1. Field of the Invention
The present invention relates to a piezoelectric driven MEMS apparatus and a portable terminal having the MEMS apparatus.
2. Related Art
As variable capacitor elements, varicap diodes utilizing a depletion layer thickness change of a P/N junction are conventionally used. In the existing circumstances, however, the varicap diodes are restricted in use, because the capacitance change width which can be obtained is approximately five times at most and the Q value which represents smallness of the loss is as small as approximately 20 to 30.
On the other hand, variable capacitors fabricated by using the MEMS (Micro-electro-mechanical System) technique are drawing the attention recently. A movable electrode (action part) of a variable capacitor is formed on a beam supported in the air over a substrate, and a fixed electrode of the variable capacitor is formed on the substrate opposed to the beam. A variable capacitor is constituted by driving the beam with electrostatic force, thermal stress, electromagnetic force, or piezoelectric force and thereby changing a distance between the action part and the fixed electrode.
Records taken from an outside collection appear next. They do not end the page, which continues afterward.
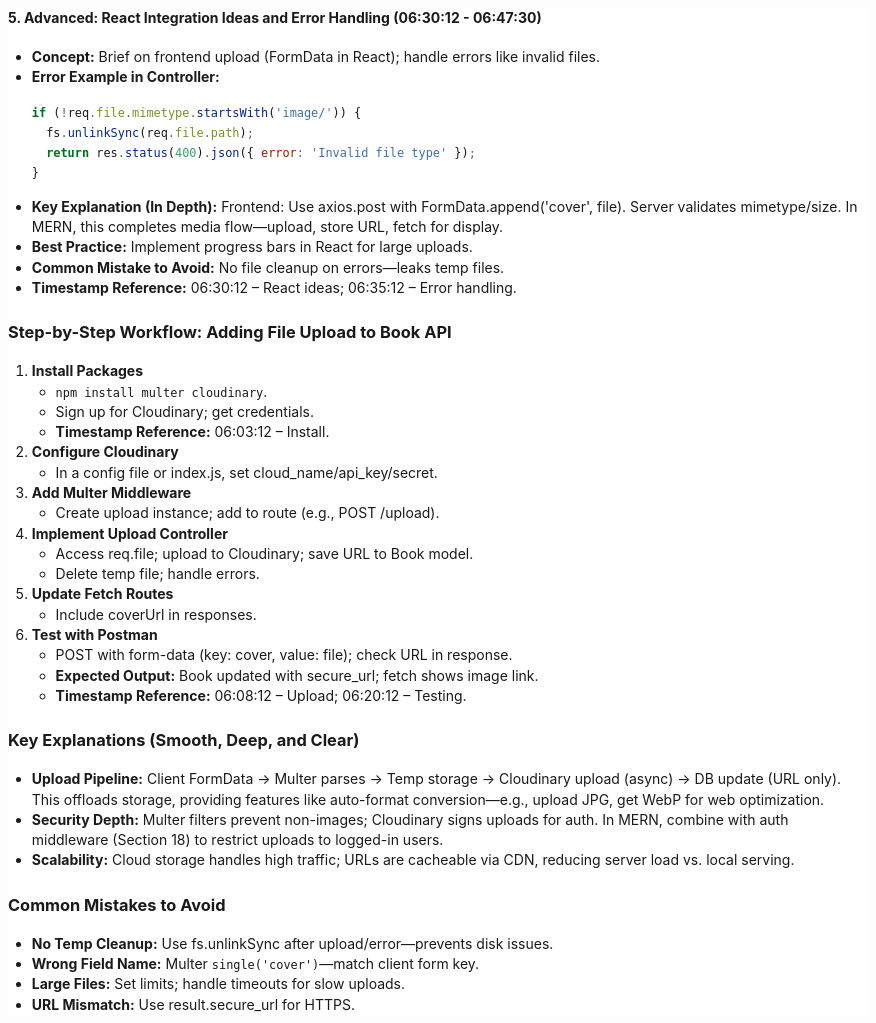 #### 5. Advanced: React Integration Ideas and Error Handling (06:30:12 - 06:47:30)
- **Concept:** Brief on frontend upload (FormData in React); handle errors like invalid files.
- **Error Example in Controller:**
  ```javascript
  if (!req.file.mimetype.startsWith('image/')) {
    fs.unlinkSync(req.file.path);
    return res.status(400).json({ error: 'Invalid file type' });
  }
  ```
- **Key Explanation (In Depth):** Frontend: Use axios.post with FormData.append('cover', file). Server validates mimetype/size. In MERN, this completes media flow—upload, store URL, fetch for display.
- **Best Practice:** Implement progress bars in React for large uploads.
- **Common Mistake to Avoid:** No file cleanup on errors—leaks temp files.
- **Timestamp Reference:** 06:30:12 – React ideas; 06:35:12 – Error handling.

### Step-by-Step Workflow: Adding File Upload to Book API
1. **Install Packages**
   - `npm install multer cloudinary`.
   - Sign up for Cloudinary; get credentials.
   - **Timestamp Reference:** 06:03:12 – Install.
2. **Configure Cloudinary**
   - In a config file or index.js, set cloud_name/api_key/secret.
3. **Add Multer Middleware**
   - Create upload instance; add to route (e.g., POST /upload).
4. **Implement Upload Controller**
   - Access req.file; upload to Cloudinary; save URL to Book model.
   - Delete temp file; handle errors.
5. **Update Fetch Routes**
   - Include coverUrl in responses.
6. **Test with Postman**
   - POST with form-data (key: cover, value: file); check URL in response.
   - **Expected Output:** Book updated with secure_url; fetch shows image link.
   - **Timestamp Reference:** 06:08:12 – Upload; 06:20:12 – Testing.

### Key Explanations (Smooth, Deep, and Clear)
- **Upload Pipeline:** Client FormData → Multer parses → Temp storage → Cloudinary upload (async) → DB update (URL only). This offloads storage, providing features like auto-format conversion—e.g., upload JPG, get WebP for web optimization.
- **Security Depth:** Multer filters prevent non-images; Cloudinary signs uploads for auth. In MERN, combine with auth middleware (Section 18) to restrict uploads to logged-in users.
- **Scalability:** Cloud storage handles high traffic; URLs are cacheable via CDN, reducing server load vs. local serving.

### Common Mistakes to Avoid
- **No Temp Cleanup:** Use fs.unlinkSync after upload/error—prevents disk issues.
- **Wrong Field Name:** Multer `single('cover')`—match client form key.
- **Large Files:** Set limits; handle timeouts for slow uploads.
- **URL Mismatch:** Use result.secure_url for HTTPS.

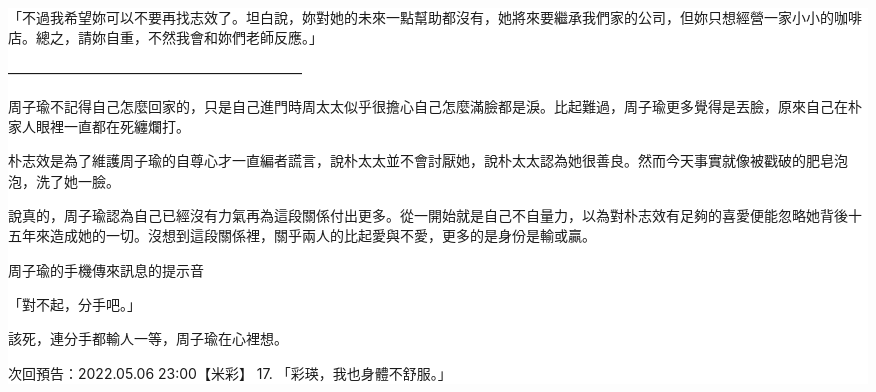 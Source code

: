 「不過我希望妳可以不要再找志效了。坦白說，妳對她的未來一點幫助都沒有，她將來要繼承我們家的公司，但妳只想經營一家小小的咖啡店。總之，請妳自重，不然我會和妳們老師反應。」

—————————————————————

周子瑜不記得自己怎麼回家的，只是自己進門時周太太似乎很擔心自己怎麼滿臉都是淚。比起難過，周子瑜更多覺得是丟臉，原來自己在朴家人眼裡一直都在死纏爛打。

朴志效是為了維護周子瑜的自尊心才一直編者謊言，說朴太太並不會討厭她，說朴太太認為她很善良。然而今天事實就像被戳破的肥皂泡泡，洗了她一臉。

說真的，周子瑜認為自己已經沒有力氣再為這段關係付出更多。從一開始就是自己不自量力，以為對朴志效有足夠的喜愛便能忽略她背後十五年來造成她的一切。沒想到這段關係裡，關乎兩人的比起愛與不愛，更多的是身份是輸或贏。

周子瑜的手機傳來訊息的提示音

「對不起，分手吧。」

該死，連分手都輸人一等，周子瑜在心裡想。

次回預告：2022.05.06 23:00【米彩】 17.  「彩瑛，我也身體不舒服。」
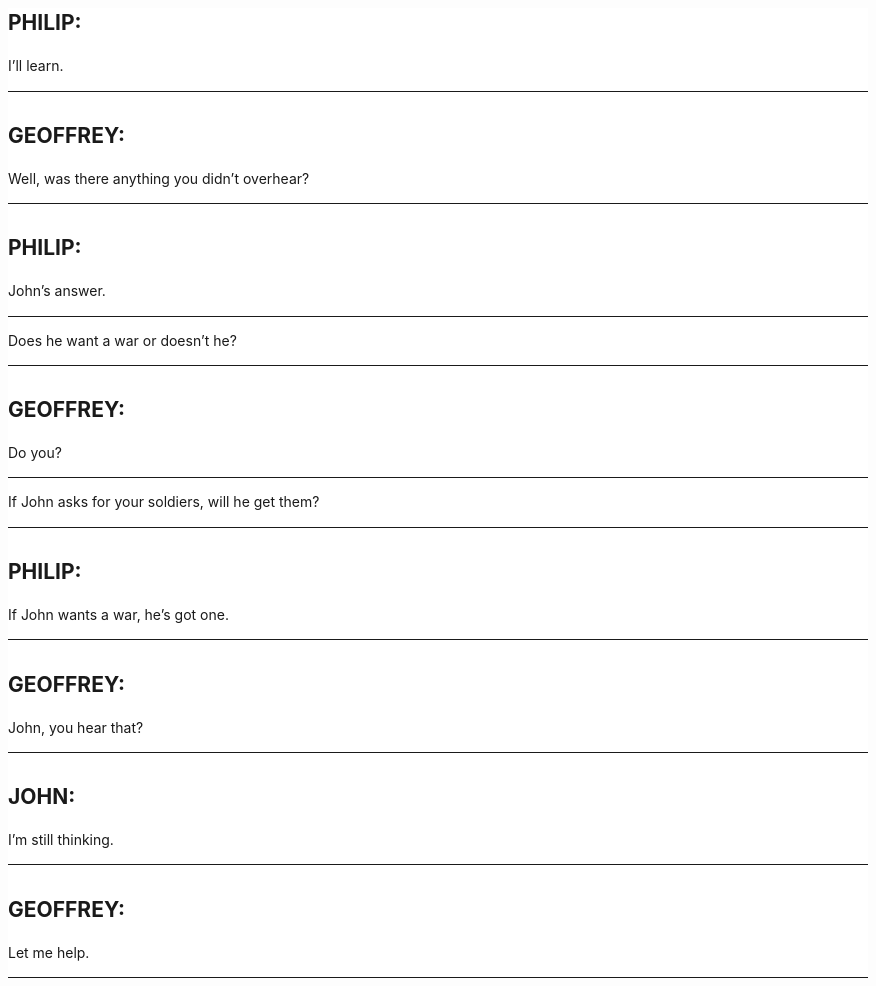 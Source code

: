 ## PHILIP:
I’ll learn.


---

## GEOFFREY:
Well, was there anything you didn’t overhear?


---

## PHILIP:
John’s answer.

---

Does he want a war or doesn’t he?


---

## GEOFFREY:
Do you?

---

If John asks for your soldiers, will he get them?

---

## PHILIP:
If John wants a war, he’s got one.

---

## GEOFFREY:
John, you hear that?

---

## JOHN:
I’m still thinking.

---

## GEOFFREY:
Let me help.

---
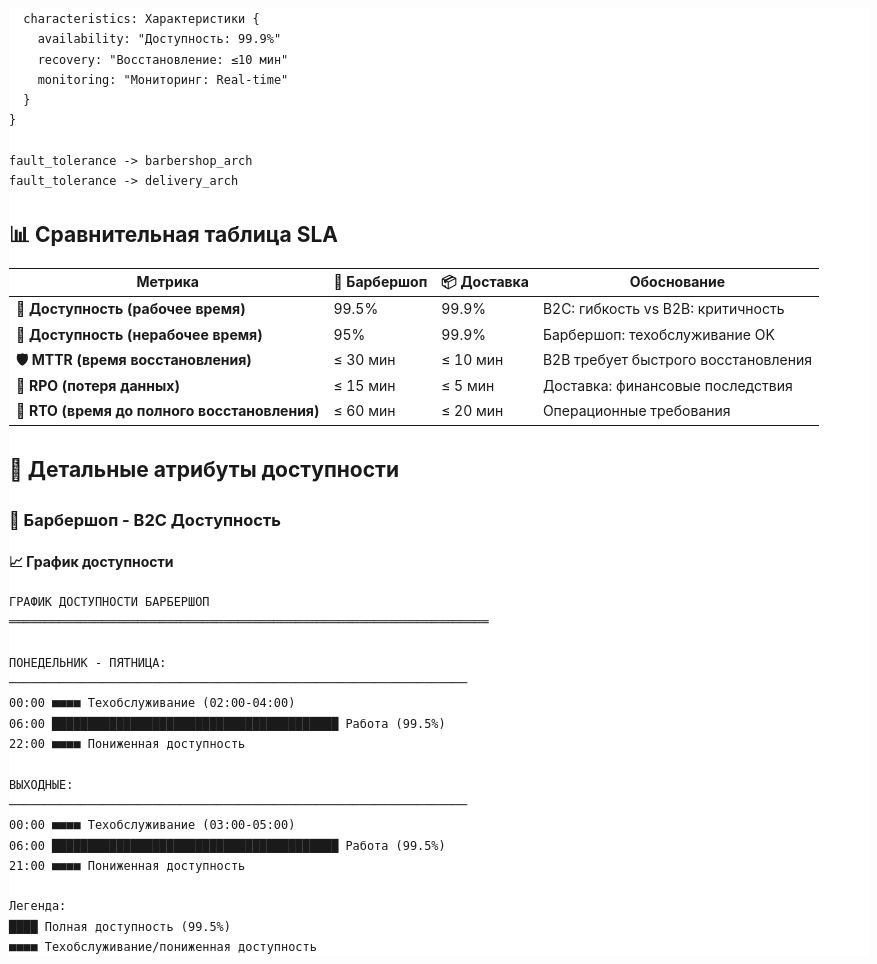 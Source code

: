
 ```d2
  characteristics: Характеристики {
    availability: "Доступность: 99.9%"
    recovery: "Восстановление: ≤10 мин"
    monitoring: "Мониторинг: Real-time"
  }
}

fault_tolerance -> barbershop_arch
fault_tolerance -> delivery_arch
```

## 📊 Сравнительная таблица SLA

| Метрика | 🏪 Барбершоп | 📦 Доставка | Обоснование |
|---------|---------------|-------------|-------------|
| **📡 Доступность (рабочее время)** | 99.5% | 99.9% | B2C: гибкость vs B2B: критичность |
| **📡 Доступность (нерабочее время)** | 95% | 99.9% | Барбершоп: техобслуживание OK |
| **🛡️ MTTR (время восстановления)** | ≤ 30 мин | ≤ 10 мин | B2B требует быстрого восстановления |
| **💾 RPO (потеря данных)** | ≤ 15 мин | ≤ 5 мин | Доставка: финансовые последствия |
| **🔄 RTO (время до полного восстановления)** | ≤ 60 мин | ≤ 20 мин | Операционные требования |

## 🎯 Детальные атрибуты доступности

### 🏪 Барбершоп - B2C Доступность

#### 📈 График доступности

```
ГРАФИК ДОСТУПНОСТИ БАРБЕРШОП
═══════════════════════════════════════════════════════════════════

ПОНЕДЕЛЬНИК - ПЯТНИЦА:
────────────────────────────────────────────────────────────────
00:00 ■■■■ Техобслуживание (02:00-04:00)
06:00 ████████████████████████████████████████ Работа (99.5%)
22:00 ■■■■ Пониженная доступность

ВЫХОДНЫЕ:
────────────────────────────────────────────────────────────────
00:00 ■■■■ Техобслуживание (03:00-05:00)  
06:00 ████████████████████████████████████████ Работа (99.5%)
21:00 ■■■■ Пониженная доступность

Легенда:
████ Полная доступность (99.5%)
■■■■ Техобслуживание/пониженная доступность
```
In especially a variable capacitor using piezoelectric counteraction as the drive force of the movable beam among the variable capacitors, the spacing between the action part and the fixed electrode can be changed continuously and largely. Therefore, the capacitance ratio can be made large. Furthermore, since air or gas is used as a dielectric, there are many advantages such as a very large Q value.
Furthermore, it is also possible to make the variable capacitor function as a capacitive type switch in a high frequency (RF) region by using the variable capacitor structure as it is and bringing the action part into contact with the fixed electrode via an extremely thin dielectric film. Such a switch formed by using the MEMS technique is also drawing attention because it has both a low resistance and a high insulative isolation property in the off-state as compared with a semiconductor switch.
However, the MEMS variable capacitor using the piezoelectric driven mechanism is supported in the air and has a long and thin beam structure including a piezoelectric layer sandwiched between upper and lower electrodes and a wide electrode structure. Therefore, the problem that the beam is warped upward or downward by slight residual stress in the material of the beam or the action part is serious. In order to cope with this problem, a piezoelectric driven MEMS apparatus having a folded structure is proposed by the present inventors (see. for example, JP-A 2006-87231 (KOKAI) and Kawakubo et al., “RF-MEMS Tunable Capacitor With 3V Operation Using Folded Beam Piezoelectric Bimorph Actuator,” Journal of Microelectromechanical systems, Vol. 15, No. 6, December 2006, pp. 1759-1765). The piezoelectric driven MEMS apparatus having the folded structure includes a first beam having a first end fixed to a substrate, a second end serving as a connection end, and a piezoelectric film sandwiched between a pair of electrode films, a second beam having a first end serving as a connection end, a second end serving as an action part, and substantially the same structure and dimension as the first beam, and extending in a direction opposite to that of the first beam from the connection end, and a fixed electrode provided on the substrate so as to be opposed to the action part. In other words, two beams having the same structure and shape are disposed in parallel and ends of them are connected to form the folded structure. Even if the beams are warped due to residual strain at the time of film formation, therefore, the two beams are warped in the same way and it becomes possible to cancel the warps. Therefore, it is anticipated that the distance between the action end of the piezoelectric driven MEMS apparatus and the stationary end fixed to the substrate is kept substantially constant and stable operation becomes possible.
Even if the distance between the action end and the stationary end fixed to the substrate is kept substantially constant, however, the action part connected to a tip of the action end also warps in a paraboloidal form. As a result, an area of contact obtained when the action end comes in contact with a plane-shaped fixed electrode. In addition, even if the action end is pressed against the fixed electrode, the action end is hard to deform because of the paraboloidal shape, resulting in a problem of a small maximum capacitance value. This is one of greatest problems which hinder engineering application of the MEMS variable capacitors.